I built a tiny terminal Pomodoro timer for myself and released it on Gumroad as closed‑source, pay‑what‑you‑want, no DRM.
It made me wonder how this kind of distribution fits into the philosophy of the Fediverse. Decentralization usually pushes toward open‑source, self‑hosting, and community‑driven tools — so I’m curious how people here view small indie tools distributed through platforms like Gumroad.
Is PWYW + closed‑source compatible with the Fediverse mindset? What do you personally expect from small tools shared in a decentralized ecosystem?

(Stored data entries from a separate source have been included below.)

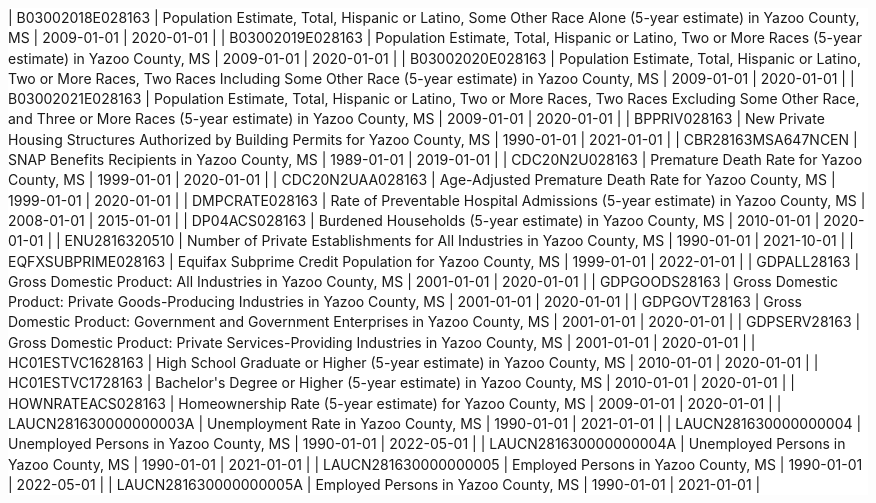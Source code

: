 | B03002018E028163          | Population Estimate, Total, Hispanic or Latino, Some Other Race Alone (5-year estimate) in Yazoo County, MS                                                               | 2009-01-01          | 2020-01-01        |
| B03002019E028163          | Population Estimate, Total, Hispanic or Latino, Two or More Races (5-year estimate) in Yazoo County, MS                                                                   | 2009-01-01          | 2020-01-01        |
| B03002020E028163          | Population Estimate, Total, Hispanic or Latino, Two or More Races, Two Races Including Some Other Race (5-year estimate) in Yazoo County, MS                              | 2009-01-01          | 2020-01-01        |
| B03002021E028163          | Population Estimate, Total, Hispanic or Latino, Two or More Races, Two Races Excluding Some Other Race, and Three or More Races (5-year estimate) in Yazoo County, MS     | 2009-01-01          | 2020-01-01        |
| BPPRIV028163              | New Private Housing Structures Authorized by Building Permits for Yazoo County, MS                                                                                        | 1990-01-01          | 2021-01-01        |
| CBR28163MSA647NCEN        | SNAP Benefits Recipients in Yazoo County, MS                                                                                                                              | 1989-01-01          | 2019-01-01        |
| CDC20N2U028163            | Premature Death Rate for Yazoo County, MS                                                                                                                                 | 1999-01-01          | 2020-01-01        |
| CDC20N2UAA028163          | Age-Adjusted Premature Death Rate for Yazoo County, MS                                                                                                                    | 1999-01-01          | 2020-01-01        |
| DMPCRATE028163            | Rate of Preventable Hospital Admissions (5-year estimate) in Yazoo County, MS                                                                                             | 2008-01-01          | 2015-01-01        |
| DP04ACS028163             | Burdened Households (5-year estimate) in Yazoo County, MS                                                                                                                 | 2010-01-01          | 2020-01-01        |
| ENU2816320510             | Number of Private Establishments for All Industries in Yazoo County, MS                                                                                                   | 1990-01-01          | 2021-10-01        |
| EQFXSUBPRIME028163        | Equifax Subprime Credit Population for Yazoo County, MS                                                                                                                   | 1999-01-01          | 2022-01-01        |
| GDPALL28163               | Gross Domestic Product: All Industries in Yazoo County, MS                                                                                                                | 2001-01-01          | 2020-01-01        |
| GDPGOODS28163             | Gross Domestic Product: Private Goods-Producing Industries in Yazoo County, MS                                                                                            | 2001-01-01          | 2020-01-01        |
| GDPGOVT28163              | Gross Domestic Product: Government and Government Enterprises in Yazoo County, MS                                                                                         | 2001-01-01          | 2020-01-01        |
| GDPSERV28163              | Gross Domestic Product: Private Services-Providing Industries in Yazoo County, MS                                                                                         | 2001-01-01          | 2020-01-01        |
| HC01ESTVC1628163          | High School Graduate or Higher (5-year estimate) in Yazoo County, MS                                                                                                      | 2010-01-01          | 2020-01-01        |
| HC01ESTVC1728163          | Bachelor's Degree or Higher (5-year estimate) in Yazoo County, MS                                                                                                         | 2010-01-01          | 2020-01-01        |
| HOWNRATEACS028163         | Homeownership Rate (5-year estimate) for Yazoo County, MS                                                                                                                 | 2009-01-01          | 2020-01-01        |
| LAUCN281630000000003A     | Unemployment Rate in Yazoo County, MS                                                                                                                                     | 1990-01-01          | 2021-01-01        |
| LAUCN281630000000004      | Unemployed Persons in Yazoo County, MS                                                                                                                                    | 1990-01-01          | 2022-05-01        |
| LAUCN281630000000004A     | Unemployed Persons in Yazoo County, MS                                                                                                                                    | 1990-01-01          | 2021-01-01        |
| LAUCN281630000000005      | Employed Persons in Yazoo County, MS                                                                                                                                      | 1990-01-01          | 2022-05-01        |
| LAUCN281630000000005A     | Employed Persons in Yazoo County, MS                                                                                                                                      | 1990-01-01          | 2021-01-01        |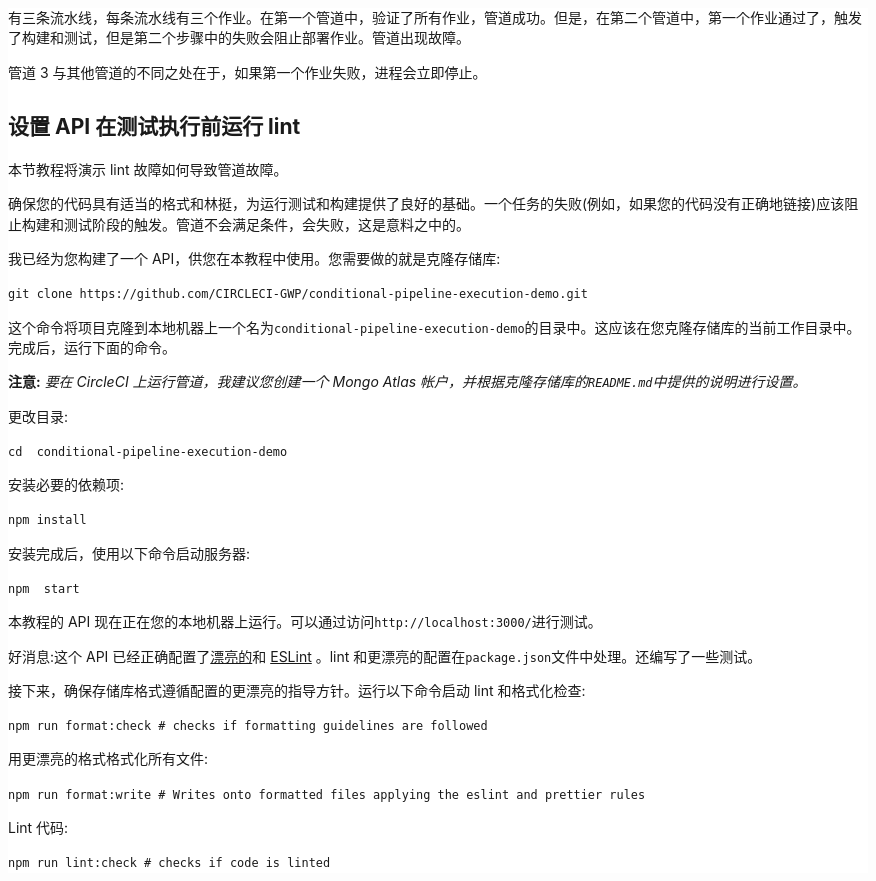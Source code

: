 有三条流水线，每条流水线有三个作业。在第一个管道中，验证了所有作业，管道成功。但是，在第二个管道中，第一个作业通过了，触发了构建和测试，但是第二个步骤中的失败会阻止部署作业。管道出现故障。

管道 3 与其他管道的不同之处在于，如果第一个作业失败，进程会立即停止。

## 设置 API 在测试执行前运行 lint

本节教程将演示 lint 故障如何导致管道故障。

确保您的代码具有适当的格式和林挺，为运行测试和构建提供了良好的基础。一个任务的失败(例如，如果您的代码没有正确地链接)应该阻止构建和测试阶段的触发。管道不会满足条件，会失败，这是意料之中的。

我已经为您构建了一个 API，供您在本教程中使用。您需要做的就是克隆存储库:

```
git clone https://github.com/CIRCLECI-GWP/conditional-pipeline-execution-demo.git 
```

这个命令将项目克隆到本地机器上一个名为`conditional-pipeline-execution-demo`的目录中。这应该在您克隆存储库的当前工作目录中。完成后，运行下面的命令。

**注意:** *要在 CircleCI 上运行管道，我建议您创建一个 Mongo Atlas 帐户，并根据克隆存储库的`README.md`中提供的说明进行设置。*

更改目录:

```
cd  conditional-pipeline-execution-demo 
```

安装必要的依赖项:

```
npm install 
```

安装完成后，使用以下命令启动服务器:

```
npm  start 
```

本教程的 API 现在正在您的本地机器上运行。可以通过访问`http://localhost:3000/`进行测试。

好消息:这个 API 已经正确配置了[漂亮的](https://prettier.io/)和 [ESLint](https://eslint.org/) 。lint 和更漂亮的配置在`package.json`文件中处理。还编写了一些测试。

接下来，确保存储库格式遵循配置的更漂亮的指导方针。运行以下命令启动 lint 和格式化检查:

```
npm run format:check # checks if formatting guidelines are followed 
```

用更漂亮的格式格式化所有文件:

```
npm run format:write # Writes onto formatted files applying the eslint and prettier rules 
```

Lint 代码:

```
npm run lint:check # checks if code is linted 
```
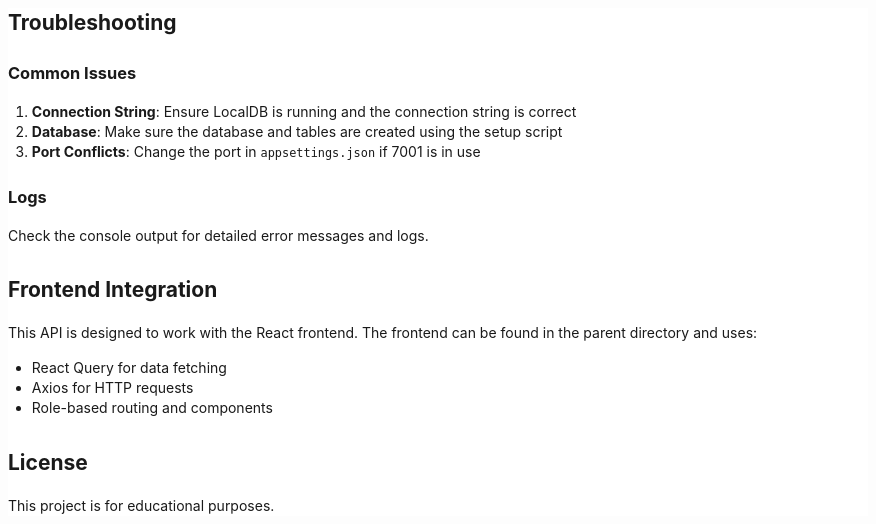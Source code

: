 ## Troubleshooting

### Common Issues

1. **Connection String**: Ensure LocalDB is running and the connection string is correct
2. **Database**: Make sure the database and tables are created using the setup script
3. **Port Conflicts**: Change the port in `appsettings.json` if 7001 is in use

### Logs

Check the console output for detailed error messages and logs.

## Frontend Integration

This API is designed to work with the React frontend. The frontend can be found in the parent directory and uses:

- React Query for data fetching
- Axios for HTTP requests
- Role-based routing and components

## License

This project is for educational purposes.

For context, here’s the project I’m experimenting with:
I understand your desire for closed source to maintain control of your revenue stream, but I believe that you’ll find most Fediverse folks adverse to closed source. Many associate closed source models with a lack of transparency and a loss of control. A small tool like yours might not run up against that kind of opposition simply because it is small and does not handle a lot of data.
I do like the pay what you want model. It’s helped fund support for open source projects in the past so there shouldn’t be much pushback for that.
Makes sense. For me this project is more of an experiment than a statement. I’m mainly trying to understand which part matters most here — the closed‑source bit, the Gumroad dependency, or the general expectation of openness. PWYW seems to fit well, so I’m curious where the real boundary is for small indie tools.
@mietkiewski_dev@lemmy.world aside from closed source being unethical, closing the source to a pomodoro timer doesn’t really make sense since there’s so many such timers available under user friendly licenses.
Fair point. This one started as a personal experiment, not a stance. I’m mainly trying to understand whether the pushback is more about ethics, practicality, or just Fediverse culture.
I really struggle to see what the benefit of federation would be here. That would mean that you would have several eCommerce pages with a federated product catalog? And if I buy on site A I might buy from someone on site B?
Yeah, I agree — federation doesn’t really apply here. I was asking more about expectations around distribution in a decentralized space, not about federating a storefront. Just trying to see where people draw the line for small indie tools.